Bloom’s taxonomy is an important tool for employment screening because:
The higher the question in the hierarchy, the more domain knowledge the
candidate needs to demonstrate.
However, not all tasks require higher-tier knowledge. For example, if you are hiring a Spanish-speaking customer support representative, you need someone who applies the language (level 3). So, while it might seem better to have a candidate who can also create poetry in Spanish (level 6), we need to consider if they will get bored doing a job below their knowledge level. Therefore:
The elimination questions that we ask should match the skill level required for the job.

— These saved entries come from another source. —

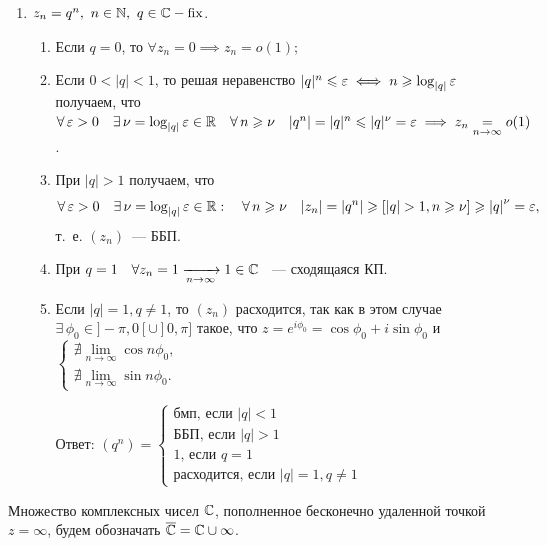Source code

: \documentclass[../../main.tex]{subfiles}
\begin{document}
\begin{exmp}
	\;
	\begin{enumerate}
		\item $ z_n = q^n,\ n \in \mathbb{N},\ q \in \mathbb{C} - \operatorname{fix} $.
		
		\begin{enumerate}
			\item Если $ q = 0 $, то $ \forall z_n = 0 \implies z_n = o(1) $;
			
			\item Если $ 0 < |q| < 1 $, то решая неравенство $ |q|^n \leqslant \varepsilon \iff 
			n \geqslant \log_{|q|}\varepsilon $ получаем, что $ \forall\, \varepsilon > 0 \quad \exists\, 
			\nu = \log_{|q|}\varepsilon \in \mathbb{R} \quad \forall\, n \geqslant \nu \quad |q^n| = 
			|q|^n \leqslant |q|^\nu = \varepsilon \implies z_n \underset{n \to \infty}{=} o(1) $.
			
			\item При $ |q| > 1 $ получаем, что \[\forall\, \varepsilon > 0 \quad \exists\, 
			\nu = \log_{|q|}\varepsilon \in \mathbb{R}: \quad \forall\, n \geqslant \nu \quad |z_n| = 
			|q^n| \geqslant [|q| > 1, n \geqslant \nu] \geqslant {|q|}^{\nu} = \varepsilon,\] т.~е. 
			$(z_n)$~--- ББП.
			
			\item При $ q = 1 \quad \forall z_n = 1 \xrightarrow[n \rightarrow \infty]{} 1 \in 
			\mathbb{C} $ ~--- сходящаяся КП.
			
			\item Если $ |q| = 1, q \neq 1 $, то $ (z_n) $ расходится, так как в этом 
			случае $ \exists\, \phi_0 \in ]-\pi, 0[ \cup ]0, \pi] $ такое, что $ z = 
			e^{i\phi_0} = \cos{\phi_0} + i\sin{\phi_0} $ и 
			$ \begin{cases}
				\nexists \underset{n \to \infty}{\lim} \cos{n\phi_0}, \\
				\nexists \underset{n \to \infty}{\lim} \sin{n\phi_0}.
			\end{cases} $
			
			Ответ: 
			$ (q^n) = \begin{cases}
				\text{бмп, если } |q| < 1 \\
				\text{ББП, если } |q| > 1 \\
				1 \text{, если } q = 1 \\
				\text{расходится, если } |q| = 1, q \neq 1
			\end{cases} $
		\end{enumerate}
	\end{enumerate}
\end{exmp}

Множество комплексных чисел $ \mathbb{C} $, пополненное бесконечно удаленной точкой $ 
z = \infty $, будем обозначать $ \overline{\mathbb{C}} = \mathbb{C} \cup {\infty} $.
\end{document}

If the test is too low in the hierarchy, then it is easier for both the administrator and the test taker—but it completely loses its purpose. Unfortunately, both job screening and academic tests often get this wrong. In education, schools want most of their students to pass. Often rote memorization is all you need. The fact that you’ve memorized which year Napoleon was born doesn’t make you a good historian—but doing original research does.
Let’s see examples of questions for every level of Bloom’s taxonomy, and how to automate scoring for each step.
Level 1: Remembering
Let’s suppose you are hiring an astronomer. You could test basic knowledge with the following question:
How many planets are in the solar system?
□ 8 (correct)
This is often called a trivia question—recalling bits of information, often of little importance. In my modest opinion, using such questions in screening should be banned by law. Why?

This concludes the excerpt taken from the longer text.